## Items from a dataset:
= = =

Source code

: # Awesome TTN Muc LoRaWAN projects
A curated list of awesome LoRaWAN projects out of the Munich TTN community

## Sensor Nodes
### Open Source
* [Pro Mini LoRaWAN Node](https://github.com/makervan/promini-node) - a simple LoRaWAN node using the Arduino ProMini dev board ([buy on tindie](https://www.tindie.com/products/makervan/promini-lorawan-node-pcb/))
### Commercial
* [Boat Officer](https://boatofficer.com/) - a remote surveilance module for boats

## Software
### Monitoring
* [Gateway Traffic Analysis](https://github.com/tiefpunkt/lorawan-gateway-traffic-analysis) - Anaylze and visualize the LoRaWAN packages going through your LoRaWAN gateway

= = =

## Your goal:
Show all lines above containing "projects".

## Reply:
: # Awesome TTN Muc LoRaWAN projects
A curated list of awesome LoRaWAN projects out of the Munich TTN community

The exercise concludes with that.